Bruce Siegel: One of the benefits of bringing a specialty pharmacy program in-house is its going to save the healthcare system money. These are conditions that are very expensive, especially if they're not cared for properly or compliance isn't there.

Q: What ways are clinical programs, like hepatitis C screening and treatment, creating positive population health impact when driven through a specialty pharmacy program?

Nicole Faucher: The disease states we look at vary by state or population and require you to have the right data at your fingertips to create and execute a meaningful strategy. Hepatitis C programs, one of our larger programs, services two key areas. One relates to the total cost of care. For example, our team completed an evaluation for one of our hospitals and found the incidence of undiagnosed hepatitis C in their state was second highest in the nation, and the impact to the community was high.

 In partnership with their clinical team, we leveraged a playbook on the approach that helped facilitate how hepatitis C was screened and detected. Our approach leverages the EHR and embeds pharmacists within the clinical practice to help with screening, treatment and medication. We outlined the costs to the health system if these patients were to go undetected and undiagnosed until they required higher acuity care for a cancer diagnosis or liver transplant. The burden is quite high, and leveraging the funding through the 340B Program and the right strategies can offer health systems the opportunity to provide this type of clinical screening program, create a population health overview and improve patient access and experience.

Q: What advice would you give healthcare systems considering improving operating margins in the specialty pharmacy space?

Bruce Siegel: I would spend time looking at this and trying to figure out how I can make it work for me. Implementing a specialty pharmacy program at a hospital is one of the largest trends in our membership over the last three or four years. An advantage to partnering with Clearway Health is that they’re actually rooted in a real health system that has been active for years, and one that owns a large health plan, so they are used to accountability, including for low-income Medicaid patients across an entire state.

Nicole Faucher: Seek partnership and advice because it does become more complex. Outpatient specialty pharmacy programs are not only reserved for large institutions. It's really important to have outside eyes helping to provide insight around specialty pharmacy opportunity, what's really occurring, and how to navigate the changes that are inevitable over time.

Q: How can hospitals and health care systems determine the maximum potential for what specialty pharmacy can provide?

Nicole Faucher: When looking at a specialty pharmacy program, have an understanding of the patient population, the specialty mix, the size of the organization and types of medications being prescribed. Find out the prescribing habits and behaviors of the providers, where they're being filled, and how they're being filled.
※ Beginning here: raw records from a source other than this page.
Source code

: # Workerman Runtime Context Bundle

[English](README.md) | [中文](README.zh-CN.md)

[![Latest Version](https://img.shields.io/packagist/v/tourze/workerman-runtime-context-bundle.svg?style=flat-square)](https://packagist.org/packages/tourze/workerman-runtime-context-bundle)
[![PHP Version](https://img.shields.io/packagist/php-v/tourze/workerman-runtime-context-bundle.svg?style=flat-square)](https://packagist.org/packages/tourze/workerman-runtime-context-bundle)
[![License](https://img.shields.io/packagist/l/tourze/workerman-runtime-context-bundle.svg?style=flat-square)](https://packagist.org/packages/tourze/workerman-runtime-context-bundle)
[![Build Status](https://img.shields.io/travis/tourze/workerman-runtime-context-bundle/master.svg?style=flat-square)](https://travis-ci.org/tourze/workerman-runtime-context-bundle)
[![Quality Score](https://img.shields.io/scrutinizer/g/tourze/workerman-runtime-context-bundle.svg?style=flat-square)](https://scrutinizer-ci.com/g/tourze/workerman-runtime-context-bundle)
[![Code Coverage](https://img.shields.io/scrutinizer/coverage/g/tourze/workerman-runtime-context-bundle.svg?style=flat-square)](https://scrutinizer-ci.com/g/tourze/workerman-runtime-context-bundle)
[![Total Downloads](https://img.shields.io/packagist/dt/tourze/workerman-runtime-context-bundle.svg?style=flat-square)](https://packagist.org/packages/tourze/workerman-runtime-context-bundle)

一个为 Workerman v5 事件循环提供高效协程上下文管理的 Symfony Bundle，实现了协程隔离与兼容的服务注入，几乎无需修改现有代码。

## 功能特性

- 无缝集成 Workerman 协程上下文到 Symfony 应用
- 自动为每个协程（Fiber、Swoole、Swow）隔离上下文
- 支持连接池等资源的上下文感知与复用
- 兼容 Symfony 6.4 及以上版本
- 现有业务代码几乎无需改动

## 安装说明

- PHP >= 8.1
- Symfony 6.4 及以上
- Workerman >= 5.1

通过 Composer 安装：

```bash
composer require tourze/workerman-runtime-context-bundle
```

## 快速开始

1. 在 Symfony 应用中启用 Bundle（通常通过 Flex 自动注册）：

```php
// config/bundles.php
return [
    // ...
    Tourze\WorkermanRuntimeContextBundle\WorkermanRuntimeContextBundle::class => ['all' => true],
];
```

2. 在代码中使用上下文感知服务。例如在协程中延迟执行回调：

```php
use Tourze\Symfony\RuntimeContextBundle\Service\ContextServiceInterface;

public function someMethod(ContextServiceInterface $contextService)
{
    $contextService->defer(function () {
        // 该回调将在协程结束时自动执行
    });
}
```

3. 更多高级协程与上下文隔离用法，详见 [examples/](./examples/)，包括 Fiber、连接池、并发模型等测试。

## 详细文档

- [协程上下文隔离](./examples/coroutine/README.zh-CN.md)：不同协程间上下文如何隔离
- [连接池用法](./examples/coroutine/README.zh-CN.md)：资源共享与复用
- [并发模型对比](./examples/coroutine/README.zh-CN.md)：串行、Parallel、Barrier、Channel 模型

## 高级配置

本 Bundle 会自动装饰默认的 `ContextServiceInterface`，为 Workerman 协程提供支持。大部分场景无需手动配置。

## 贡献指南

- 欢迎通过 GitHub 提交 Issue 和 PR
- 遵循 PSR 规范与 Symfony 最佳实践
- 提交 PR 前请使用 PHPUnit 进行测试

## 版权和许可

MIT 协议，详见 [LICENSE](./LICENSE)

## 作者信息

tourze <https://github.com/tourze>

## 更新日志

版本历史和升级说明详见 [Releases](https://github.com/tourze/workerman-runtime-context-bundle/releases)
All this information is available within your EHR and or pharmacy system, and a partner can help you understand how to put it all together.

Q: Related to the population health conversation, how do you balance population health programs and the growing strain on access to care?

Bruce Siegel: Many health systems want to do the population health work, but they're having a hard time keeping the doors open. Specialty pharmacy changes the equation, it frees up resources through savings in the program to maintain the access points, and continues to make investments in the community. Therapies are miracles compared to what we had years ago and outcomes are terrible if not treated. A specialty pharmacy program identifies patients at risk, ensures they are cared for, improves health and also generates positive margin for the institutions. I don't know why you wouldn't do that, and it doesn’t require being an academic medical center. If you're a community hospital, you are facing this every day, this is part of your reality, and this can help you begin to change that picture for the people you serve.